Foto: Paulo Pinheiro

As linhas Beberibe – Espinheiro, Dois Unidos – João de Barros e Dois Unidos – Prefeitura são as principais rotas que conectam os moradores da periferia de Dois Unidos ao centro do Recife. À primeira vista, pode parecer que a demanda de transporte é considerável, mas, quando analisamos o tamanho da população e as necessidades de mobilidade, fica evidente o descaso com os moradores de Dois Unidos em relação ao transporte público.

Com mais de 39 mil habitantes, o bairro da Zona Norte do Recife conta atualmente com apenas oito ônibus para fazer o trajeto até o centro da cidade. Esses veículos, com capacidade para 30 passageiros sentados, percorrem uma distância de aproximadamente 13,1 km entre Dois Unidos e a área central. Em condições ideais, o percurso levaria cerca de 43 minutos para chegar à Avenida Dantas Barretos, local onde inicia o retorno ao bairro, sem contar as paradas para embarque e desembarque.

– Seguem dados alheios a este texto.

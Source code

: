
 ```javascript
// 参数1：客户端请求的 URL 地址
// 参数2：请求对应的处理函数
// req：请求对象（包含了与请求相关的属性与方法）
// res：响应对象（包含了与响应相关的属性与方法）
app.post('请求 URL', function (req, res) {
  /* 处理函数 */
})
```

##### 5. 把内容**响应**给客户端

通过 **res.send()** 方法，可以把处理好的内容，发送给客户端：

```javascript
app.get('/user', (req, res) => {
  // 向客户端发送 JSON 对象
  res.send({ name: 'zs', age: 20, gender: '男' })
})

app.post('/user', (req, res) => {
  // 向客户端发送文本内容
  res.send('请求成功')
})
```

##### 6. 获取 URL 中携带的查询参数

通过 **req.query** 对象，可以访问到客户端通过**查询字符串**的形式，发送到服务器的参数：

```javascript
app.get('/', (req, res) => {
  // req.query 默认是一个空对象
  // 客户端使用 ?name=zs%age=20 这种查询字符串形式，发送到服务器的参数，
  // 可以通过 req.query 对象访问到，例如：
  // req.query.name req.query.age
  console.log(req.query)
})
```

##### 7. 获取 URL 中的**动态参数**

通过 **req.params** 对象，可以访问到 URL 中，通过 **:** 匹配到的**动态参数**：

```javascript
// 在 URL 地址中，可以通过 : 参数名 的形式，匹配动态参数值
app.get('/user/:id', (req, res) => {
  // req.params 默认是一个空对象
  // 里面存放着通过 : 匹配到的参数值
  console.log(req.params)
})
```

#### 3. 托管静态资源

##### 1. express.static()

Na prática, os moradores enfrentam atrasos constantes, frota insuficiente, percursos longos e mal planejados, dificultando o acesso ao centro da cidade para quem precisa trabalhar ou realizar outras atividades. A superlotação dos ônibus é outro problema que coloca em risco a segurança dos passageiros, que muitas vezes são obrigados a se sentar nas escadas, área destinada exclusivamente para desembarque e sinalizada como zona de atenção.

O transporte coletivo do Recife sempre enfrentou dificuldades, mas a situação se agravou nos últimos anos. Como passageiro diário dessas linhas, sou testemunha do descaso que persiste há mais de 10 anos. Com a pandemia, em 2020, a frota foi reduzida em 55% pelo governo do Estado. Na atual gestão, de Raquel Lyra, o intervalo entre a chegada dos ônibus ao terminal do bairro, que antes era de 20 minutos, pode ultrapassar mais de uma hora. A falta de fiscalização por parte da Secretaria de Mobilidade e Infraestrutura (Semobi), permite que os coletivos saiam em horários aleatórios, mesmo que o usuário acompanhe o fluxo deles pelo aplicativo CittaMobi, oferecido pelo Grande Recife Consórcio de Transporte (CTM), que deveria facilitar o acesso aos horários atualizados dos transportes.

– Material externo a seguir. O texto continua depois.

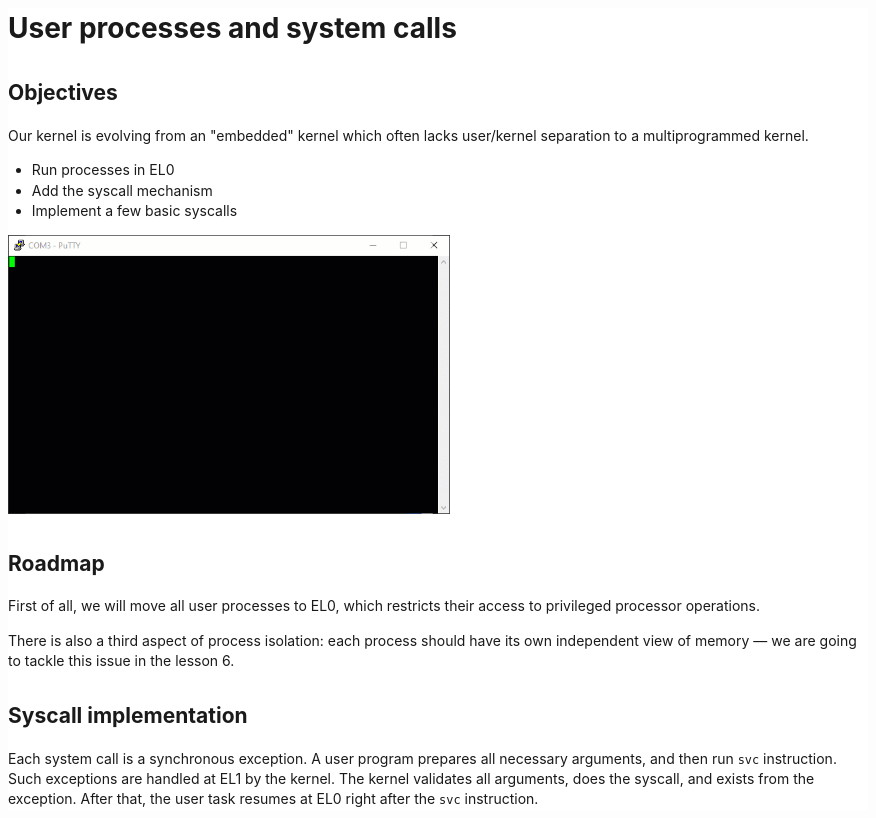 # User processes and system calls

## Objectives



Our kernel is evolving from an "embedded" kernel which often lacks user/kernel separation to a multiprogrammed kernel. 

* Run processes in EL0
* Add the syscall mechanism
* Implement a few basic syscalls

<img src="../lesson06/figures/screen.gif" style="zoom: 67%;" />

## Roadmap



First of all, we will move all user processes to EL0, which restricts their access to privileged processor operations. 

There is also a third aspect of process isolation: each process should have its own independent view of memory — we are going to tackle this issue in the lesson 6.



## Syscall implementation

Each system call is a synchronous exception. A user program prepares all necessary arguments, and then run `svc` instruction. Such exceptions are handled at EL1 by the kernel. The kernel validates all arguments, does the syscall, and exists from the exception. After that, the user task resumes at EL0 right after the `svc` instruction.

Esses desafios, que podem parecer apenas questões de planejamento e adaptação, revelam aspectos centrais do debate relacionado ao racismo ambiental. Esse conceito vai além das políticas climáticas, refletindo-se também em políticas públicas que, de forma ampla, ao se ausentarem, negligenciam territórios predominantemente habitados por pessoas pretas, pobres e periféricas. Dois Unidos exemplifica essa realidade. Com mais de 70% da população autodeclarada não branca, o bairro é diretamente afetado pela exclusão sistemática na distribuição de serviços e direitos relativos  à mobilidade, que desagua no transporte coletivo.

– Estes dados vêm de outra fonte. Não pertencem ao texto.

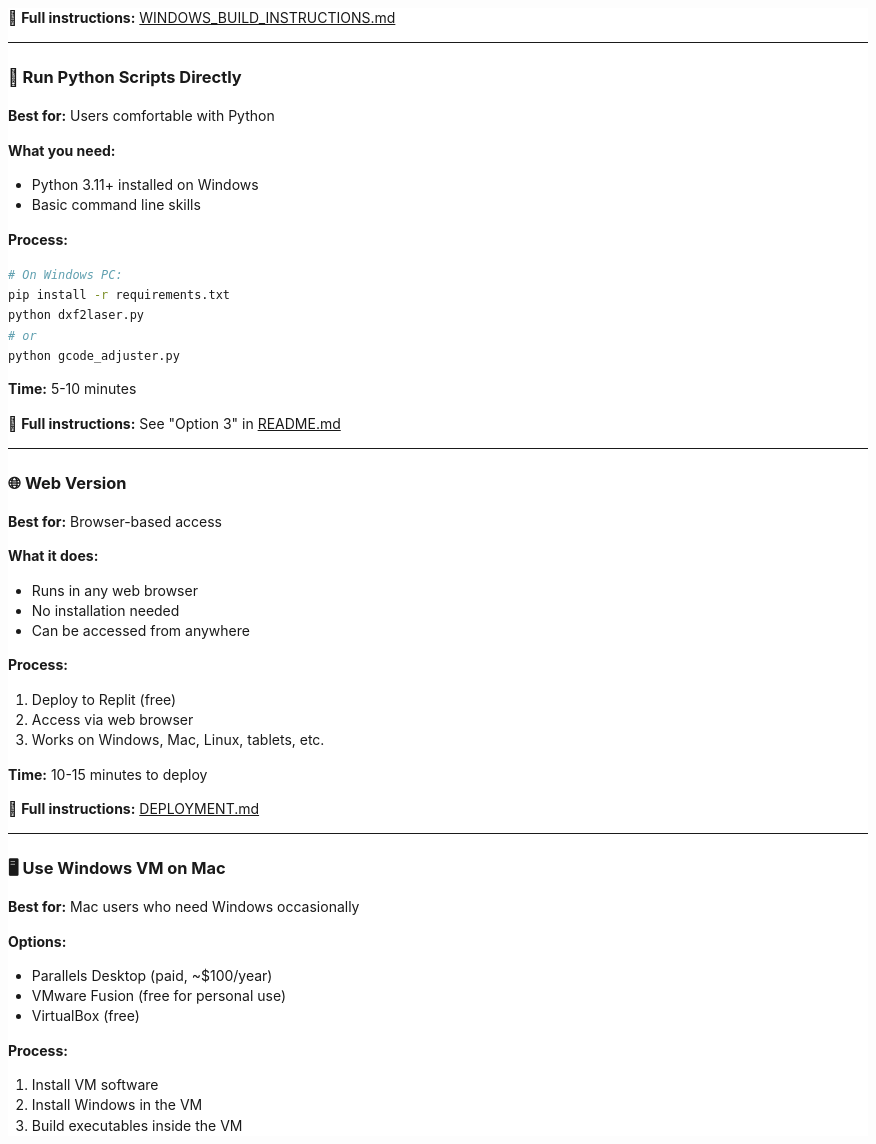 📖 **Full instructions:** [WINDOWS_BUILD_INSTRUCTIONS.md](WINDOWS_BUILD_INSTRUCTIONS.md)

---

### 🐍 Run Python Scripts Directly

**Best for:** Users comfortable with Python

**What you need:**
- Python 3.11+ installed on Windows
- Basic command line skills

**Process:**
```bash
# On Windows PC:
pip install -r requirements.txt
python dxf2laser.py
# or
python gcode_adjuster.py
```

**Time:** 5-10 minutes

📖 **Full instructions:** See "Option 3" in [README.md](README.md)

---

### 🌐 Web Version

**Best for:** Browser-based access

**What it does:**
- Runs in any web browser
- No installation needed
- Can be accessed from anywhere

**Process:**
1. Deploy to Replit (free)
2. Access via web browser
3. Works on Windows, Mac, Linux, tablets, etc.

**Time:** 10-15 minutes to deploy

📖 **Full instructions:** [DEPLOYMENT.md](DEPLOYMENT.md)

---

### 🖥️ Use Windows VM on Mac

**Best for:** Mac users who need Windows occasionally

**Options:**
- Parallels Desktop (paid, ~$100/year)
- VMware Fusion (free for personal use)
- VirtualBox (free)

**Process:**
1. Install VM software
2. Install Windows in the VM
3. Build executables inside the VM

Uma mobilidade planejada sob uma lógica antirracista necessita de uma compreensão direta do perfil dos usuários e de como se estrutura o sistema de transporte no nível do nosso país e região. Para a população negra que diariamente utiliza esse serviço, o transporte coletivo historicamente remete a uma forma de violência e repressão, como ocorria quando corpos africanos eram amontoados nos porões dos navios negreiros. Da colônia para cá, as formas de transporte de pessoas pretas, pardas, das periferias e favelas nunca foram sinônimos de qualidade e continuam sendo tratadas por um olhar desumano, que não permite uma adequação orientada pelo direito à mobilidade e à cidadania, direitos fundamentais de ir e vir. Caso queiram exercer esses direitos, as pessoas residentes nesses bairros terão que se submeter à ausência do Estado.

“A luta contra o racismo implica o necessário combate pela livre circulação negra no espaço. Muitos embates negros no decorrer da história tiveram a mobilidade como principal terreno de realização. Compreender os conflitos sociais em torno do transporte como uma dimensão da luta antirracista é tarefa sociológica e política. Cabe analisar que tipos de agenda são encampados pela população negra para, neste período histórico, realizar a ruptura com a mobilidade racista e constituir uma mobilidade antirracista”, pontua o militante do Movimento Passe Livre Paíque Duques, no livro Mobilidade antirracista.